Quote all of the data exactly as given. Skip every picture it contains.

* Data excerpts
◆ ◆ ◆ ◆
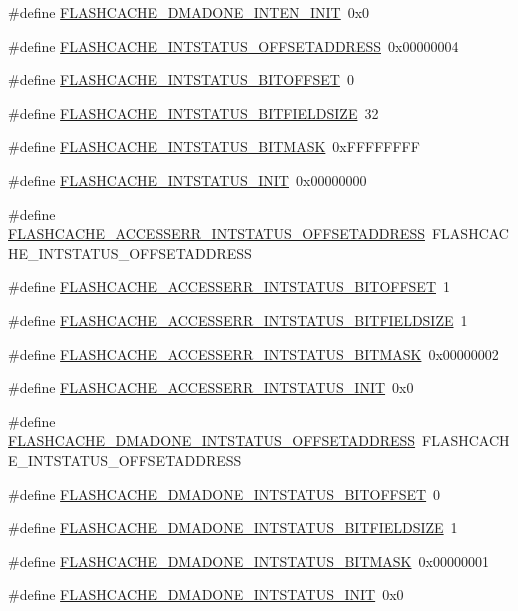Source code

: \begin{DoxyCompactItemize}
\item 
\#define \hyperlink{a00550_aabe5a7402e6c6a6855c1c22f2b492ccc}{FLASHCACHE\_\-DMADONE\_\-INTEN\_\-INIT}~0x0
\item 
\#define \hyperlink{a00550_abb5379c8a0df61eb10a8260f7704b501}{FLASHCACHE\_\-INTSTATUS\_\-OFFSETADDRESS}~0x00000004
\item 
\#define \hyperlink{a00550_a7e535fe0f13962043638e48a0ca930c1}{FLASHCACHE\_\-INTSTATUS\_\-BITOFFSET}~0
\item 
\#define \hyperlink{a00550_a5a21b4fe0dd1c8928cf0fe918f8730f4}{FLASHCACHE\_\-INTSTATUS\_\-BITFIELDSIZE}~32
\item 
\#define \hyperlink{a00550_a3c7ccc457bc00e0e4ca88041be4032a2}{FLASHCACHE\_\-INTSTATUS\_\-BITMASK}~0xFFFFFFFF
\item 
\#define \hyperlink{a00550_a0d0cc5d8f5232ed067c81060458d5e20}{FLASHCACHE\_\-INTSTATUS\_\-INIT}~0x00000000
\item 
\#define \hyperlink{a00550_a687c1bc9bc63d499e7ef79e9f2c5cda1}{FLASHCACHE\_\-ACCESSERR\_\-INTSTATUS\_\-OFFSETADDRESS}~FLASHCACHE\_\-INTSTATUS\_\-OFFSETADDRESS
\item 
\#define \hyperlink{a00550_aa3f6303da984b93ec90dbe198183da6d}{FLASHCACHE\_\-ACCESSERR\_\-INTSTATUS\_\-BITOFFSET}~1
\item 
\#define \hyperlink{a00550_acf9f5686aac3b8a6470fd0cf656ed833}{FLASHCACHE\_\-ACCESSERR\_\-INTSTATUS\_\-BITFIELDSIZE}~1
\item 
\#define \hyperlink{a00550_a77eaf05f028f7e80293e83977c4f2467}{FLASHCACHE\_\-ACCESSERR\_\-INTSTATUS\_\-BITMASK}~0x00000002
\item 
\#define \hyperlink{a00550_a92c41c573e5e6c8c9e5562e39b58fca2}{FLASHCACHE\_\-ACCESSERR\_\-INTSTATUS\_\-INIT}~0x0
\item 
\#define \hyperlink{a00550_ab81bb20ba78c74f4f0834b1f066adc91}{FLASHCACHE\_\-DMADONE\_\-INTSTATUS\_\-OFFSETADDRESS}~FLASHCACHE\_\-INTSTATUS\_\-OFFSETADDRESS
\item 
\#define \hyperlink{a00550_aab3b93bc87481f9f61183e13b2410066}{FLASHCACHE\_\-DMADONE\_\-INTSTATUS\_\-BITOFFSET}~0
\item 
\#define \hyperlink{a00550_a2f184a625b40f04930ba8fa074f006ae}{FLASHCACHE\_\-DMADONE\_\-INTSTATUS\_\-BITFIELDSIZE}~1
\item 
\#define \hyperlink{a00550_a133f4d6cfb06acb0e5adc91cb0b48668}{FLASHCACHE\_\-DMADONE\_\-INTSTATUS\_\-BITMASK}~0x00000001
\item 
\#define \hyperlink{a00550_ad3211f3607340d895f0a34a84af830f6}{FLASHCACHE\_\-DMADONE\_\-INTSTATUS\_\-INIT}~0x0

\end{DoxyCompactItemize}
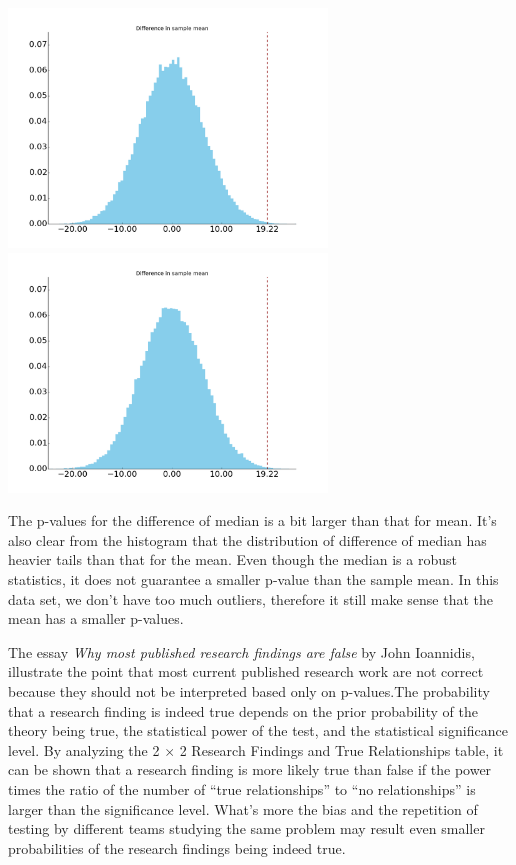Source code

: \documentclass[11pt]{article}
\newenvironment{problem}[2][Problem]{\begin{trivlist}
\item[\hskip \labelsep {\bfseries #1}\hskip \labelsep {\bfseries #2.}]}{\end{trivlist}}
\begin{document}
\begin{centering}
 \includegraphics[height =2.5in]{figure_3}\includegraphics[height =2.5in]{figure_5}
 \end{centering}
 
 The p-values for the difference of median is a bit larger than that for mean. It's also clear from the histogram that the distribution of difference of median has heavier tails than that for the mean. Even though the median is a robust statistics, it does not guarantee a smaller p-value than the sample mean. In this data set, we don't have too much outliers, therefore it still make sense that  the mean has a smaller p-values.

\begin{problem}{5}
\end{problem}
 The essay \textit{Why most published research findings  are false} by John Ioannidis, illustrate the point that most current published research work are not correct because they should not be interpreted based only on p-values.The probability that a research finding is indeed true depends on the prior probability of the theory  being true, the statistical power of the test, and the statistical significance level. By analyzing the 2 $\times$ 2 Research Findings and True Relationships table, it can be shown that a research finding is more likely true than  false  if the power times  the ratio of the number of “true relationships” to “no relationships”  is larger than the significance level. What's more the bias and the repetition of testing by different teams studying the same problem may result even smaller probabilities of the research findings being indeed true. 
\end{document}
◆ ◆ ◆ ◆
* EXERCISE RESULT
Source code

: \begin{DoxyCompactItemize}
\item 
\#define \hyperlink{a00550_aabe5a7402e6c6a6855c1c22f2b492ccc}{FLASHCACHE\_\-DMADONE\_\-INTEN\_\-INIT}~0x0
\item 
\#define \hyperlink{a00550_abb5379c8a0df61eb10a8260f7704b501}{FLASHCACHE\_\-INTSTATUS\_\-OFFSETADDRESS}~0x00000004
\item 
\#define \hyperlink{a00550_a7e535fe0f13962043638e48a0ca930c1}{FLASHCACHE\_\-INTSTATUS\_\-BITOFFSET}~0
\item 
\#define \hyperlink{a00550_a5a21b4fe0dd1c8928cf0fe918f8730f4}{FLASHCACHE\_\-INTSTATUS\_\-BITFIELDSIZE}~32
\item 
\#define \hyperlink{a00550_a3c7ccc457bc00e0e4ca88041be4032a2}{FLASHCACHE\_\-INTSTATUS\_\-BITMASK}~0xFFFFFFFF
\item 
\#define \hyperlink{a00550_a0d0cc5d8f5232ed067c81060458d5e20}{FLASHCACHE\_\-INTSTATUS\_\-INIT}~0x00000000
\item 
\#define \hyperlink{a00550_a687c1bc9bc63d499e7ef79e9f2c5cda1}{FLASHCACHE\_\-ACCESSERR\_\-INTSTATUS\_\-OFFSETADDRESS}~FLASHCACHE\_\-INTSTATUS\_\-OFFSETADDRESS
\item 
\#define \hyperlink{a00550_aa3f6303da984b93ec90dbe198183da6d}{FLASHCACHE\_\-ACCESSERR\_\-INTSTATUS\_\-BITOFFSET}~1
\item 
\#define \hyperlink{a00550_acf9f5686aac3b8a6470fd0cf656ed833}{FLASHCACHE\_\-ACCESSERR\_\-INTSTATUS\_\-BITFIELDSIZE}~1
\item 
\#define \hyperlink{a00550_a77eaf05f028f7e80293e83977c4f2467}{FLASHCACHE\_\-ACCESSERR\_\-INTSTATUS\_\-BITMASK}~0x00000002
\item 
\#define \hyperlink{a00550_a92c41c573e5e6c8c9e5562e39b58fca2}{FLASHCACHE\_\-ACCESSERR\_\-INTSTATUS\_\-INIT}~0x0
\item 
\#define \hyperlink{a00550_ab81bb20ba78c74f4f0834b1f066adc91}{FLASHCACHE\_\-DMADONE\_\-INTSTATUS\_\-OFFSETADDRESS}~FLASHCACHE\_\-INTSTATUS\_\-OFFSETADDRESS
\item 
\#define \hyperlink{a00550_aab3b93bc87481f9f61183e13b2410066}{FLASHCACHE\_\-DMADONE\_\-INTSTATUS\_\-BITOFFSET}~0
\item 
\#define \hyperlink{a00550_a2f184a625b40f04930ba8fa074f006ae}{FLASHCACHE\_\-DMADONE\_\-INTSTATUS\_\-BITFIELDSIZE}~1
\item 
\#define \hyperlink{a00550_a133f4d6cfb06acb0e5adc91cb0b48668}{FLASHCACHE\_\-DMADONE\_\-INTSTATUS\_\-BITMASK}~0x00000001
\item 
\#define \hyperlink{a00550_ad3211f3607340d895f0a34a84af830f6}{FLASHCACHE\_\-DMADONE\_\-INTSTATUS\_\-INIT}~0x0

\end{DoxyCompactItemize}
Source code

: \documentclass[11pt]{article}
\newenvironment{problem}[2][Problem]{\begin{trivlist}
\item[\hskip \labelsep {\bfseries #1}\hskip \labelsep {\bfseries #2.}]}{\end{trivlist}}
\begin{document}
\begin{centering}
 \includegraphics[height =2.5in]{figure_3}\includegraphics[height =2.5in]{figure_5}
 \end{centering}
 
 The p-values for the difference of median is a bit larger than that for mean. It's also clear from the histogram that the distribution of difference of median has heavier tails than that for the mean. Even though the median is a robust statistics, it does not guarantee a smaller p-value than the sample mean. In this data set, we don't have too much outliers, therefore it still make sense that  the mean has a smaller p-values.

\begin{problem}{5}
\end{problem}
 The essay \textit{Why most published research findings  are false} by John Ioannidis, illustrate the point that most current published research work are not correct because they should not be interpreted based only on p-values.The probability that a research finding is indeed true depends on the prior probability of the theory  being true, the statistical power of the test, and the statistical significance level. By analyzing the 2 $\times$ 2 Research Findings and True Relationships table, it can be shown that a research finding is more likely true than  false  if the power times  the ratio of the number of “true relationships” to “no relationships”  is larger than the significance level. What's more the bias and the repetition of testing by different teams studying the same problem may result even smaller probabilities of the research findings being indeed true. 
\end{document}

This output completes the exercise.